● Required work
Look through the entries for the string "self" and copy every line where it shows up.

◆ ◆ ◆

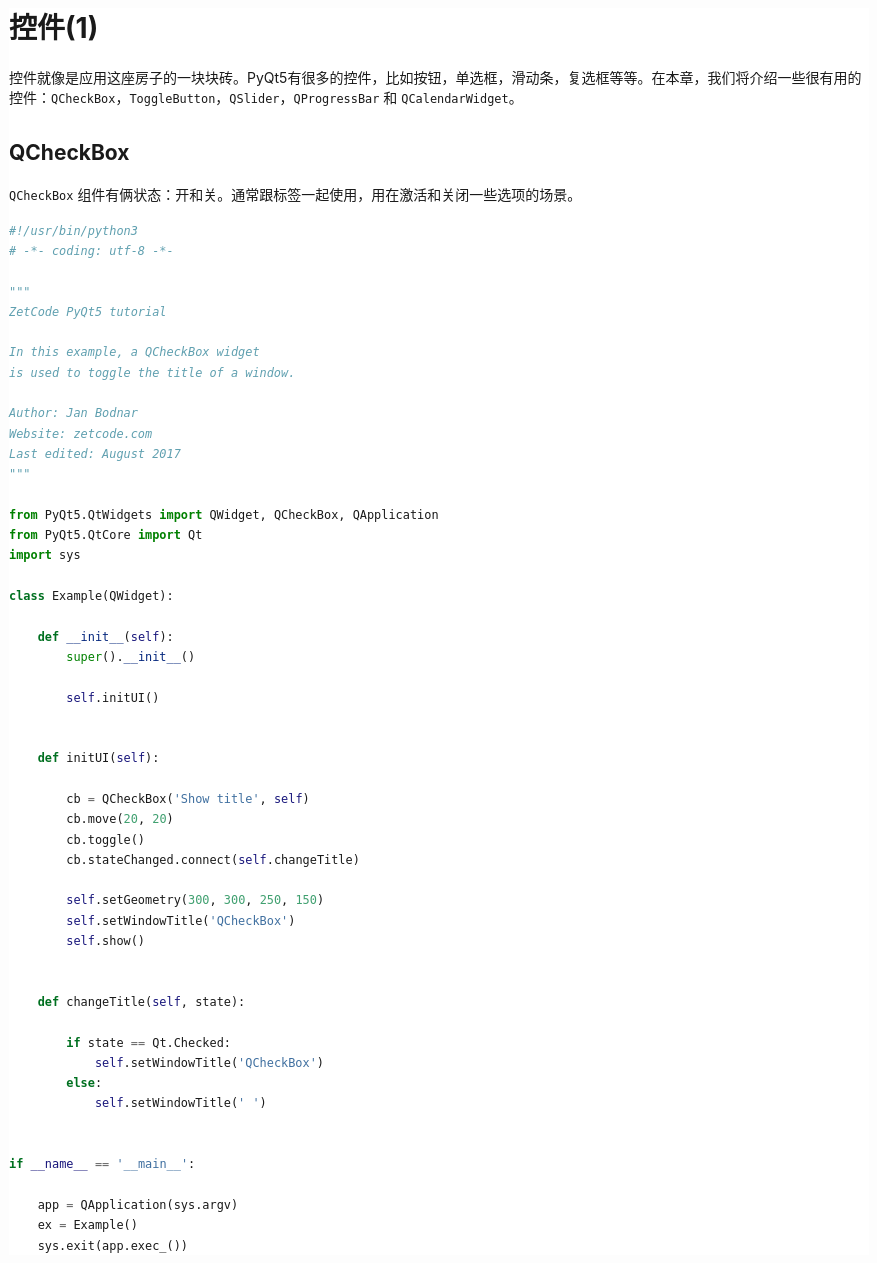 # 控件\(1\)

控件就像是应用这座房子的一块块砖。PyQt5有很多的控件，比如按钮，单选框，滑动条，复选框等等。在本章，我们将介绍一些很有用的控件：`QCheckBox`，`ToggleButton`，`QSlider`，`QProgressBar` 和 `QCalendarWidget`。

## QCheckBox

`QCheckBox` 组件有俩状态：开和关。通常跟标签一起使用，用在激活和关闭一些选项的场景。

```python
#!/usr/bin/python3
# -*- coding: utf-8 -*-

"""
ZetCode PyQt5 tutorial 

In this example, a QCheckBox widget
is used to toggle the title of a window.

Author: Jan Bodnar
Website: zetcode.com 
Last edited: August 2017
"""

from PyQt5.QtWidgets import QWidget, QCheckBox, QApplication
from PyQt5.QtCore import Qt
import sys

class Example(QWidget):

    def __init__(self):
        super().__init__()

        self.initUI()


    def initUI(self):      

        cb = QCheckBox('Show title', self)
        cb.move(20, 20)
        cb.toggle()
        cb.stateChanged.connect(self.changeTitle)

        self.setGeometry(300, 300, 250, 150)
        self.setWindowTitle('QCheckBox')
        self.show()


    def changeTitle(self, state):

        if state == Qt.Checked:
            self.setWindowTitle('QCheckBox')
        else:
            self.setWindowTitle(' ')


if __name__ == '__main__':

    app = QApplication(sys.argv)
    ex = Example()
    sys.exit(app.exec_())
```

◆ ◆ ◆

● Exercise result
    def __init__(self):
        self.initUI()
    def initUI(self):      
        cb = QCheckBox('Show title', self)
        cb.stateChanged.connect(self.changeTitle)
        self.setGeometry(300, 300, 250, 150)
        self.setWindowTitle('QCheckBox')
        self.show()
    def changeTitle(self, state):
            self.setWindowTitle('QCheckBox')
            self.setWindowTitle(' ')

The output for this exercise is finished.